Tony Robbins, self-help guru, accused of sexual misconduct by multiple women

Tony Robbins, the self-help guru known for helping people conquer fears by walking over hot coals, is under fire himself following multiple accusations of sexual misconduct.

A year-long investigation by Buzzfeed News has five women alleging the motivational speaker, 59, of “inappropriate sexual advances.” The outlet also claims Robbins has “berated abuse victims and subjected his followers to unorthodox and potentially dangerous techniques.” Robbins called the report “ridiculous.”

Tony Robbins, motivational speaker, personal finance instructor, and self-help author, is interviewed during the taping of "Wall Street Week," on the Fox Business Network, in New York Thursday, March 17, 2016. (AP Photo/Richard Drew)
Tony Robbins, motivational speaker, personal finance instructor, and self-help author, is interviewed during the taping of "Wall Street Week," on the Fox Business Network, in New York Thursday, March 17, 2016. (AP Photo/Richard Drew)

Robbins, whose legal team accused the news outlet of “pursuing a ‘predetermined’ narrative against him ‘as part of their ‘Me Too’ Agenda,'” wrote a lengthy essay denying the allegations.

According to BuzzFeed, two of Robbins’s former followers provided the publication “with signed statements swearing under oath that they felt he had sexually harassed them by repeatedly pursuing them after they made clear they weren’t interested.”

Additionally, “two more women who worked as his assistants said Robbins expected them to work alone with him when he was naked in his hotel room or in the shower.”

And another former employee “said she was fired after having a consensual sexual relationship with Robbins.”

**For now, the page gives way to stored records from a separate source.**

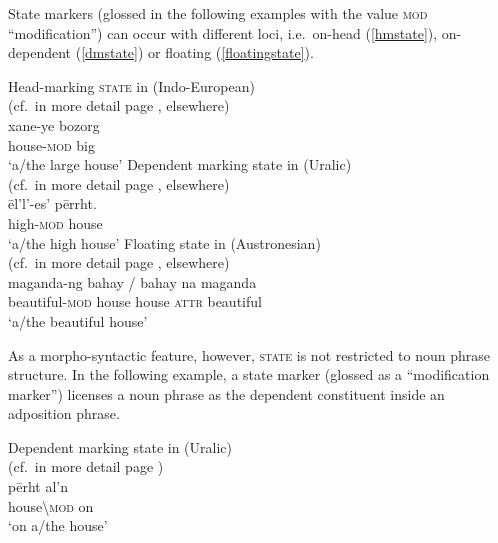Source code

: State markers (glossed in the following examples with the value \textsc{mod} “modification”) can occur with different loci, i.e.~on-head (\ref{hmstate}), on-dependent (\ref{dmstate}) or floating (\ref{floatingstate}).
\begin{exe}
\ex
\begin{xlist}
\ex\label{hmstate} 
\rm{Head-marking \textsc{state} in  (Indo-European)}\\(cf.~in more detail page \pageref{persian constr state}, elsewhere)\\
\gll xane-ye bozorg\\
	house-\textsc{mod} big\\
\glt 	‘a/the large house’
\ex\label{dmstate}
\rm{Dependent marking state in  (Uralic)}\\(cf.~in more detail page \pageref{kildin attr.adj.sg}, elsewhere)\\
\gll 	ēl'l'-es' 		pērrht.\\
	high-\textsc{mod}	house\\
\glt	‘a/the high house’
\ex\label{floatingstate}
\rm{Floating state in  (Austronesian)}\\(cf.~in more detail page \pageref{tagalog linker}, elsewhere)\\
\gll maganda-ng bahay / bahay na maganda\\
	beautiful-\textsc{mod} house {} house \textsc{attr} beautiful\\
\glt	‘a/the beautiful house’
\end{xlist}
\end{exe}
As a morpho-syntactic feature, however, \textsc{state} is not restricted to noun phrase structure. In the following example, a state marker (glossed as a “modification marker”) licenses a noun phrase as the dependent constituent inside an adposition phrase.
\begin{exe}
\ex
\rm{Dependent marking state in  (Uralic)}\\(cf.~in more detail page \pageref{state ap kildin})\\
\gll 	pērht		al'n\\
	house\textbackslash\textsc{mod}	on\\
\glt 	‘on a/the house’
\end{exe}

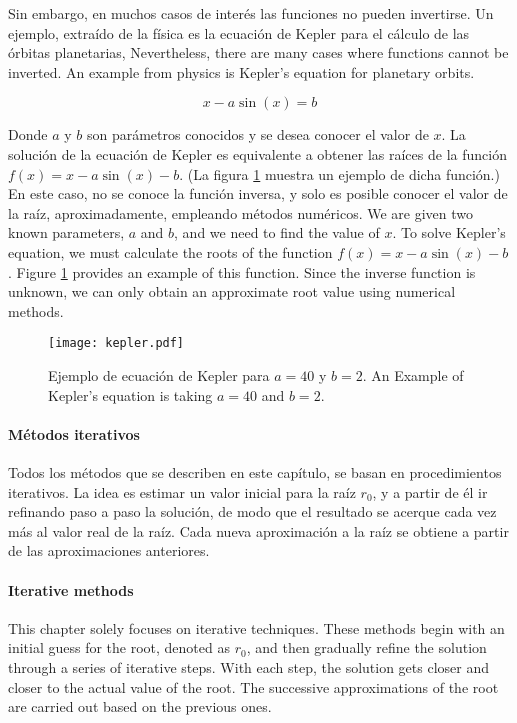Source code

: \begin{paracol}{2}
Sin embargo, en muchos casos de interés las funciones no pueden invertirse.  Un ejemplo, extraído de la física es la ecuación de Kepler para el cálculo de las órbitas planetarias,
\switchcolumn
Nevertheless, there are many cases where functions cannot be inverted. An example from physics is Kepler's equation for planetary orbits.  
\end{paracol}
\begin{equation*}
x-a\sin(x)=b
\end{equation*}
\begin{paracol}{2}
Donde $a$ y $b$ son parámetros conocidos y se desea conocer el valor de $x$. La solución de la ecuación de Kepler es equivalente a obtener las raíces de la función $f(x)=x-a\sin(x)-b$. (La figura \ref{fig:kepler} muestra un ejemplo de dicha función.) En este caso, no se conoce la función inversa, y solo es posible conocer el valor de la raíz, aproximadamente, empleando métodos numéricos.
\switchcolumn
We are given two known parameters, $a$ and $b$, and we need to find the value of $x$. To solve Kepler's equation, we must calculate the roots of the function $f(x) = x - a\sin(x) - b$. Figure \ref{fig:kepler} provides an example of this function. Since the inverse function is unknown, we can only obtain an approximate root value using numerical methods.  
\end{paracol}
\begin{figure}[h]
\centering
	\texttt{[image: kepler.pdf]}
	\caption{Ejemplo de ecuación de Kepler para $a=40$ y $b=2$. An Example of Kepler's equation is taking $a=40$ and $b=2$.}
	\label{fig:kepler}
\end{figure}
\begin{paracol}{2}
\paragraph*{Métodos iterativos} 
Todos los métodos que se describen en este capítulo, se basan en procedimientos iterativos. La idea es estimar un valor inicial para la raíz $r_0$, y a partir de él ir refinando paso a paso la solución, de modo que el resultado se acerque cada vez más al valor real de la raíz. Cada nueva aproximación a la raíz se obtiene a partir de las aproximaciones anteriores.
\switchcolumn
\paragraph*{Iterative methods} This chapter solely focuses on iterative techniques. These methods begin with an initial guess for the root, denoted as $r_0$, and then gradually refine the solution through a series of iterative steps. With each step, the solution gets closer and closer to the actual value of the root. The successive approximations of the root are carried out based on the previous ones. 
\end{paracol}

The events allegedly all took place in the 1990s and early 2000s, BuzzFeed reports, during the time “when Robbins’ fame was skyrocketing and before he married his second wife.”

In Robbins’s essay addressing the claims, he said they “range from indistinct to ridiculous.”

“We have evidence to prove that your reporters rejected and otherwise ignored factual accounts from several individuals you contacted,” he wrote. “In some cases, those individuals were even harassed and lied to when their accounts did not align with Buzzfeed’s predetermined thesis.”

Here is one woman’s account that he shared:

Robbins — who has worked with celebrities including Donald Trump, Oprah and the Kardashians —went on to say that, “While my open-classroom therapeutic methods are not for everyone, and while I am on my best day still only an imperfect human being, I have never behaved in the reckless, irresponsible, or malicious manner intimated by false, unfounded, and incendiary allegations suggested by BuzzFeed story-tellers.”

In the open letter, Robbins denied “engaging in any alleged ‘inappropriate sexual behavior,’” as well as sending his security guards into crowds to solicit women for him. Through lawyers, he also said he was “never intentionally naked” in front of staff, his lawyers said in a letter. “To the extent that he may have been unclothed at various times in his home or in hotels when working while either dressing or showering, and whether a personal assistant may have been present for some reason at that time, Mr. Robbins has no recollection.”

The report also talked about how Robbins “unleashed expletive-laden tirades on survivors of rape and domestic violence after inviting them to share their stories in front of a vast audience.” Last year, another woman reportedly said her husband was physically and emotionally abusive and Robbins accused her of “lying.” Through his lawyers, Robbins denied his comments to abuse victims were harmful.

Last year, Robbins was slammed for saying women were using the #MeToo movement “to try to get significance and certainty by attacking and destroying someone else.” He apologized soon after, saying, “Sometimes, the teacher has to become the student and it is clear that I still have much to learn.”